Your task is to reproduce exactly the lines from the line with "and marital satisfaction." through the end of the records below.

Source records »

┄┄┄┄┄┄

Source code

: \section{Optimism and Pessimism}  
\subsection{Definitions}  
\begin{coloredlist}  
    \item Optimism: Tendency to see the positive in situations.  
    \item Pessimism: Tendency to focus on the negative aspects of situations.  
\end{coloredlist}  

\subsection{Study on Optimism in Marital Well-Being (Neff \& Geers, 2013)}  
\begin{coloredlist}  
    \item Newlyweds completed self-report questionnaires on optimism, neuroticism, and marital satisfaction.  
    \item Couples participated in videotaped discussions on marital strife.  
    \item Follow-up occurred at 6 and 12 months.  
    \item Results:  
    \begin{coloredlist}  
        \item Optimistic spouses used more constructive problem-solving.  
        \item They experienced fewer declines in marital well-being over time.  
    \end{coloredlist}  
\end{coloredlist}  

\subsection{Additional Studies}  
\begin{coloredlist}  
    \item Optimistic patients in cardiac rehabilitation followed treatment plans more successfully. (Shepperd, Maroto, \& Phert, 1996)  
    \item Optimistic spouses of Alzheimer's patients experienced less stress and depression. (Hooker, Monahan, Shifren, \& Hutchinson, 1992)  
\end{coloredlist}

┄┄┄┄┄┄

SOLUTION TO THIS EXERCISE »
    \item Newlyweds completed self-report questionnaires on optimism, neuroticism, and marital satisfaction.  
    \item Couples participated in videotaped discussions on marital strife.  
    \item Follow-up occurred at 6 and 12 months.  
    \item Results:  
    \begin{coloredlist}  
        \item Optimistic spouses used more constructive problem-solving.  
        \item They experienced fewer declines in marital well-being over time.  
    \end{coloredlist}  
\end{coloredlist}  

\subsection{Additional Studies}  
\begin{coloredlist}  
    \item Optimistic patients in cardiac rehabilitation followed treatment plans more successfully. (Shepperd, Maroto, \& Phert, 1996)  
    \item Optimistic spouses of Alzheimer's patients experienced less stress and depression. (Hooker, Monahan, Shifren, \& Hutchinson, 1992)  
\end{coloredlist}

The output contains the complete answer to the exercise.